Space Perspective
- Type: Subsidiary
- Industry: Aerospace
- Founded: 2021
- Founder: Jane Poynter and Taber MacCallum
- Headquarters: Titusville, Florida, United States
- Number of employees: 140 (2024)
- Parent: Eos X Space
- Website: spacevip.com/space-perspective-space-experiences-spaceship-neptune

= Space Perspective =

American private high-altitude balloons tourism company

Space Perspective is a private American aerospace manufacturer and subsidiary which is building crewed high-altitude balloons for near space tourism. The company, headquartered in Titusville, Florida, is developing Spaceship Neptune, a pressurized gondola lofted by a SpaceBalloon, a large hydrogen high-altitude balloon.
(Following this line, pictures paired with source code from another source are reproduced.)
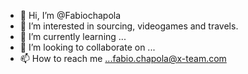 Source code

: - 👋 Hi, I’m @Fabiochapola
- 👀 I’m interested in sourcing, videogames and travels.
- 🌱 I’m currently learning ...
- 💞️ I’m looking to collaborate on ...
- 📫 How to reach me ...fabio.chapola@x-team.com

<!---
Fabiochapola/Fabiochapola is a ✨ special ✨ repository because its `README.md` (this file) appears on your GitHub profile.
You can click the Preview link to take a look at your changes.
--->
The company was in financial turmoil from January 2025, resulting in the organization being acquired in July 2025 by competitor Eos X Space, a balloon flight company based in Spain.

==History==
Space Perspective was founded by married couple Jane Poynter and Taber MacCallum in 2018. Poynter and MacCallum who had met on the first Biosphere 2 mission and had previously founded the Paragon Space Development Corporation and World View Enterprises, a company which similarly to Space Perspective planned to take tourists to the stratosphere in high altitude balloons. Nevertheless, as World Views Enterprises' focus shifted from tourism to building uncrewed stratostats, Poynter and MacCallum spun off Space Perspective as a separate company.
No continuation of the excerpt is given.